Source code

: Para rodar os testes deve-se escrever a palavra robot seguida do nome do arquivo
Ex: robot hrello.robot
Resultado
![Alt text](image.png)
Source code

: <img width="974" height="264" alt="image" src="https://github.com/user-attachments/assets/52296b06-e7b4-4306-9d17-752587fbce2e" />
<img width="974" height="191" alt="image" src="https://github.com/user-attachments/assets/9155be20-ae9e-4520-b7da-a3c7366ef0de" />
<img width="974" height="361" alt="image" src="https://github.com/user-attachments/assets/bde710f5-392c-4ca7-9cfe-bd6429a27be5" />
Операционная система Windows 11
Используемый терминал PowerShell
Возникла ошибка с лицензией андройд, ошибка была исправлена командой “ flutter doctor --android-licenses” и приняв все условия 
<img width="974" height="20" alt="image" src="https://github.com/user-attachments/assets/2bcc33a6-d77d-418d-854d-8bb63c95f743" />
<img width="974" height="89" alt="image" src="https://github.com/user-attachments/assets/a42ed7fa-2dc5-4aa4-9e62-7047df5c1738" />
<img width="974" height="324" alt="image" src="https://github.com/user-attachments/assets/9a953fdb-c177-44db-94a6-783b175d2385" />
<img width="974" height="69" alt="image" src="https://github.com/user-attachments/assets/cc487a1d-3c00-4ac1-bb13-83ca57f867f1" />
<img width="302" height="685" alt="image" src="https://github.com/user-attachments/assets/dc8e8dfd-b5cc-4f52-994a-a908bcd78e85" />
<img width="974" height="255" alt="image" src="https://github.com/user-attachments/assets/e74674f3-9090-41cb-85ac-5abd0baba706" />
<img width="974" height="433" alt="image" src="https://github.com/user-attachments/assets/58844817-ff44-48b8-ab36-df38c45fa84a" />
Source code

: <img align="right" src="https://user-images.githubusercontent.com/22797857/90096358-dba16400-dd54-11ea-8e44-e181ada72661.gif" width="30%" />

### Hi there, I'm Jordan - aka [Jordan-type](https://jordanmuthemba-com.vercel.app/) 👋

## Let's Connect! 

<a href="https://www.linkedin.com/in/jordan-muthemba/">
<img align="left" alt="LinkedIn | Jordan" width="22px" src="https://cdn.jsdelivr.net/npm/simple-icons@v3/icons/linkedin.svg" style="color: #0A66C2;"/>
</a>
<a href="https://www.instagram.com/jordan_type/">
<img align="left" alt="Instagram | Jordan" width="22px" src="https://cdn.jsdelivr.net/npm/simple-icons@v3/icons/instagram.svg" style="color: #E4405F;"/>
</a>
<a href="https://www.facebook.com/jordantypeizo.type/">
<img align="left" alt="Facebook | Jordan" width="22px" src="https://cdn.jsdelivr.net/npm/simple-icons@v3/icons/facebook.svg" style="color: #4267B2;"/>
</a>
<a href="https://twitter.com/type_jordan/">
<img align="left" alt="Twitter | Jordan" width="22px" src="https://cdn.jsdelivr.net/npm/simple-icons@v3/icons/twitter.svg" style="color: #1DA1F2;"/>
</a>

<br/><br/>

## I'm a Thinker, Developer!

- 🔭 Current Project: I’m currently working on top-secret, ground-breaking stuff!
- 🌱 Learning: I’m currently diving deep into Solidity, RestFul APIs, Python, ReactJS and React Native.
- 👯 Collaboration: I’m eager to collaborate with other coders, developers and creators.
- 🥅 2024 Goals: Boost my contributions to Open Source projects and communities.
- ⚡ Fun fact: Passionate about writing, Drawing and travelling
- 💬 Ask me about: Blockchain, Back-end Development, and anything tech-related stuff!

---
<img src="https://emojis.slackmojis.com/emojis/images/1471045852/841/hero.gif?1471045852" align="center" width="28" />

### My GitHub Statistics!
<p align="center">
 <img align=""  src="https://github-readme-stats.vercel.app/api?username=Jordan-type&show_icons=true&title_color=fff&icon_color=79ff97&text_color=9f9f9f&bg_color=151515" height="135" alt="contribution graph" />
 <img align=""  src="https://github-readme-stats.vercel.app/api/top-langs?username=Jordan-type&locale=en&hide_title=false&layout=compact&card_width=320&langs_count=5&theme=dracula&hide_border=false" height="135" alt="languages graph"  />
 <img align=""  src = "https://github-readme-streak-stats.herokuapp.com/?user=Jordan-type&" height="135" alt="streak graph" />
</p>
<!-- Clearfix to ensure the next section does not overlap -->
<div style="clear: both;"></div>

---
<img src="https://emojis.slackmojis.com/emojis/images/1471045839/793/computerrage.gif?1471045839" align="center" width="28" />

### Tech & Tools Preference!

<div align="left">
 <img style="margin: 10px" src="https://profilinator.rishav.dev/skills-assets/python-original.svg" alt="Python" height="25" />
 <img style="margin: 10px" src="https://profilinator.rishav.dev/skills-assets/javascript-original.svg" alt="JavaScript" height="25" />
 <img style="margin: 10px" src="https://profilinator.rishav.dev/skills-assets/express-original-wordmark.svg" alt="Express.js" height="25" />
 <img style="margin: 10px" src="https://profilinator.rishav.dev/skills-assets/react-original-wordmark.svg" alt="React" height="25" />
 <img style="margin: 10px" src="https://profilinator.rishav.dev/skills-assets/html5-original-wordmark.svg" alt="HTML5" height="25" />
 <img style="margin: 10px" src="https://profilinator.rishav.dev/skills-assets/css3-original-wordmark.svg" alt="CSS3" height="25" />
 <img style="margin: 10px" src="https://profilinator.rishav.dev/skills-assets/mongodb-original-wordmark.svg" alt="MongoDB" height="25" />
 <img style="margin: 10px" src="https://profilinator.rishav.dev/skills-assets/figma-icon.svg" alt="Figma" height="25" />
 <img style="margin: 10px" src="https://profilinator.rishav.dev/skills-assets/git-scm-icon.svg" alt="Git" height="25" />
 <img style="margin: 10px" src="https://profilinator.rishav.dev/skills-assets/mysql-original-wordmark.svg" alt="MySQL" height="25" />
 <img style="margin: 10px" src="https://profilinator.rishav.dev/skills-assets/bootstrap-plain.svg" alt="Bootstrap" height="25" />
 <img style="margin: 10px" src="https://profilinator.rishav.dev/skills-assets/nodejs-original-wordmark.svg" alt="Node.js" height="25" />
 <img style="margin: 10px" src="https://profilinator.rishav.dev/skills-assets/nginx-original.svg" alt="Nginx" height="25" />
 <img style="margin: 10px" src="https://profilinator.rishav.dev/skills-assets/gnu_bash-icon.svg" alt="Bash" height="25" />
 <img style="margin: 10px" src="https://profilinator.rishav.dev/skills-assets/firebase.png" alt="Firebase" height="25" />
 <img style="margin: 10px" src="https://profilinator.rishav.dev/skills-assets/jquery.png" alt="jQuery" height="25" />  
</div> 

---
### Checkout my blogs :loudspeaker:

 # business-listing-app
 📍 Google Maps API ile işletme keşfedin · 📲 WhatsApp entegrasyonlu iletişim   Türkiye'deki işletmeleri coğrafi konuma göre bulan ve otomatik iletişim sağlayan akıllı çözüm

=== INSTRUCTIONS TO FOLLOW ===
Every line above in which the word "about" occurs is to be copied.

=== REPLY TO THE EXERCISE ===
- ⚡ Fun fact: Passionate about writing, Drawing and travelling
- 💬 Ask me about: Blockchain, Back-end Development, and anything tech-related stuff!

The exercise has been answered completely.